Task statement.
Where a line in the records below contains the string "style", tally it; give only the final number.

Stored data:
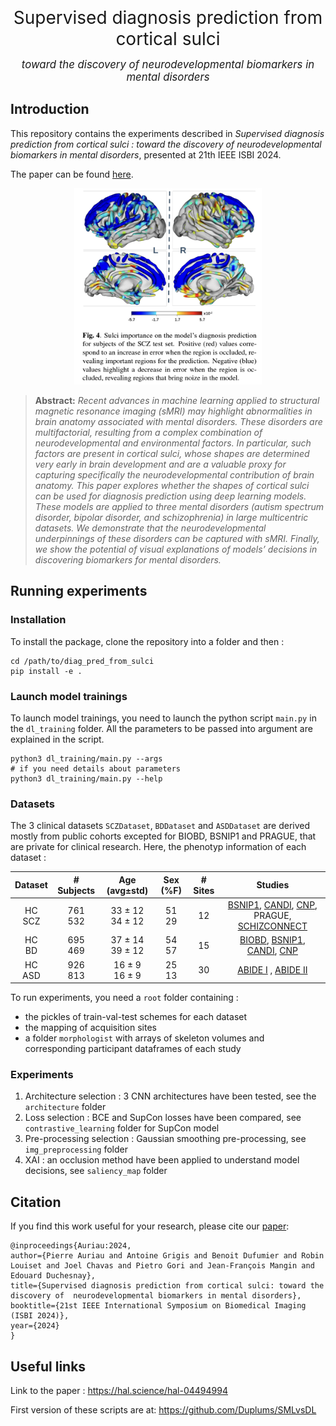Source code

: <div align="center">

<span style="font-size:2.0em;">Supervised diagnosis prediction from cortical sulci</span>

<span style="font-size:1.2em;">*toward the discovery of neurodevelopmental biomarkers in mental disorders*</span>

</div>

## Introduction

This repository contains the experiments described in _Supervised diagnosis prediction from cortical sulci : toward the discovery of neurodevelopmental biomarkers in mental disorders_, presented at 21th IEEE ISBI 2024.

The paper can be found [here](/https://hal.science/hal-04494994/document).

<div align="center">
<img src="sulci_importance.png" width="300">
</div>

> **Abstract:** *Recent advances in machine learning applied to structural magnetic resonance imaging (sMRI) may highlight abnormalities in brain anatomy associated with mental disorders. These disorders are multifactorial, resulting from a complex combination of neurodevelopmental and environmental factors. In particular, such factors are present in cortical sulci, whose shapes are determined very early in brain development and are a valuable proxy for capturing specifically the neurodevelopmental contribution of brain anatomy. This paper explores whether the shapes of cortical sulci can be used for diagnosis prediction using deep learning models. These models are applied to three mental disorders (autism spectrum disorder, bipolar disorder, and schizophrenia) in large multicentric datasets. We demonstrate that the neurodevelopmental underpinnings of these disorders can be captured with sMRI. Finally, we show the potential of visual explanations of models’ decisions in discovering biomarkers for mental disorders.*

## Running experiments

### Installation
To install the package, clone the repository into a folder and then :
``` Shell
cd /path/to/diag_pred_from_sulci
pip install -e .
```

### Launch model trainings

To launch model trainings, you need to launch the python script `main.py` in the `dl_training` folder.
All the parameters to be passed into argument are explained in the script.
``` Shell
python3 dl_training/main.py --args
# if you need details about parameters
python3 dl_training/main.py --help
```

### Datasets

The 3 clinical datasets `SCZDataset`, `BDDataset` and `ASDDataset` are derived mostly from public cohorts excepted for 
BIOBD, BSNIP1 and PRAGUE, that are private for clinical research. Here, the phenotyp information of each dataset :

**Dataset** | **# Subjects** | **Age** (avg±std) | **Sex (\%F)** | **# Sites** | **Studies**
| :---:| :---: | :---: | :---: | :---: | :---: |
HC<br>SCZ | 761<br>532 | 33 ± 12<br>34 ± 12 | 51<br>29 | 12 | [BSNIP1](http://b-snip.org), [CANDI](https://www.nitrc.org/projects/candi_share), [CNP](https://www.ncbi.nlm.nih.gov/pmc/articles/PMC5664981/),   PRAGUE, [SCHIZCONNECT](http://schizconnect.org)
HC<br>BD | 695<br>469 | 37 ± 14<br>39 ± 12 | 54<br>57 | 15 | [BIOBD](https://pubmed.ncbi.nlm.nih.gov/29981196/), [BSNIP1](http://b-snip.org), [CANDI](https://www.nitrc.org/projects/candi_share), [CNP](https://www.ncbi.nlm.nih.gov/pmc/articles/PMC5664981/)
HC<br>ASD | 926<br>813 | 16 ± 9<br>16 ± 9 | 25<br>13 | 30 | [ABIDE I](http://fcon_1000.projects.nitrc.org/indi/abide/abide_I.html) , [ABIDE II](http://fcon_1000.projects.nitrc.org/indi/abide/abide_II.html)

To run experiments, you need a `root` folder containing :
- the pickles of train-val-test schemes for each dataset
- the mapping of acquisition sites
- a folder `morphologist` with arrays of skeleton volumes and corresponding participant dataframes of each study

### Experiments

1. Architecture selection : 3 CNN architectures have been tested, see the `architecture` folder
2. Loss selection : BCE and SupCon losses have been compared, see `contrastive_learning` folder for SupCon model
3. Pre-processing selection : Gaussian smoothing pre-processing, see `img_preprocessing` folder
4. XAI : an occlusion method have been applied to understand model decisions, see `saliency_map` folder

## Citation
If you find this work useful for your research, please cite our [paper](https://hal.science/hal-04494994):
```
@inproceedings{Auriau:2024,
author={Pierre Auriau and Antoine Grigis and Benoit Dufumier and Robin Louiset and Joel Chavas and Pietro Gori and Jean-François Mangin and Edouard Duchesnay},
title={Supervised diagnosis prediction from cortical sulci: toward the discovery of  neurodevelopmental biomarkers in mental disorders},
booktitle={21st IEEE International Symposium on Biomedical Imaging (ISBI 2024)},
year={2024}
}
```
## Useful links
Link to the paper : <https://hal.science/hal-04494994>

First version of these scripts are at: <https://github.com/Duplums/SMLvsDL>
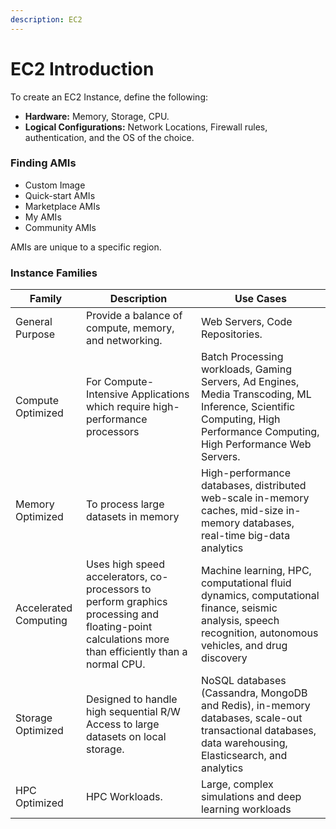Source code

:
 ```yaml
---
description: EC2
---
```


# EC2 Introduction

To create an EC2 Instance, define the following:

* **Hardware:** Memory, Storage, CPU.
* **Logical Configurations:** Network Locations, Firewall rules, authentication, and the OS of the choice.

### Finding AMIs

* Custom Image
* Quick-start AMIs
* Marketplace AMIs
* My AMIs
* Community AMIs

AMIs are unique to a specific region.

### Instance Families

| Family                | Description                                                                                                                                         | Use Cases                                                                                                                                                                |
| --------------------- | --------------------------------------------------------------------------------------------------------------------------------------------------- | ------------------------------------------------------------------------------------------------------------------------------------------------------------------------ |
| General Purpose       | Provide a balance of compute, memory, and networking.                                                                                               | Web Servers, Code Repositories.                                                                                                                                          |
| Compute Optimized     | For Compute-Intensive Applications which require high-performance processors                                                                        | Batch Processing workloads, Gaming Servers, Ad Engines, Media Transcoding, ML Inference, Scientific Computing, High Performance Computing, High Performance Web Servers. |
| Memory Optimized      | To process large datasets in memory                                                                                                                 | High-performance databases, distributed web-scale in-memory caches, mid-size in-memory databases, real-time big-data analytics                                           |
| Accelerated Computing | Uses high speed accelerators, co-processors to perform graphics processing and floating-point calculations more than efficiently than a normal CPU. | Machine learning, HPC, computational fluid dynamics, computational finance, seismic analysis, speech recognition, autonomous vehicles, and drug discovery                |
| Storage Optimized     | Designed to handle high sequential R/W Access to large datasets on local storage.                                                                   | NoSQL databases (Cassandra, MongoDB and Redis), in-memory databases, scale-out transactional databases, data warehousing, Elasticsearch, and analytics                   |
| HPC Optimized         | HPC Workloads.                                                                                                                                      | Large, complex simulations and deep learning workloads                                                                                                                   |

The completed task.
2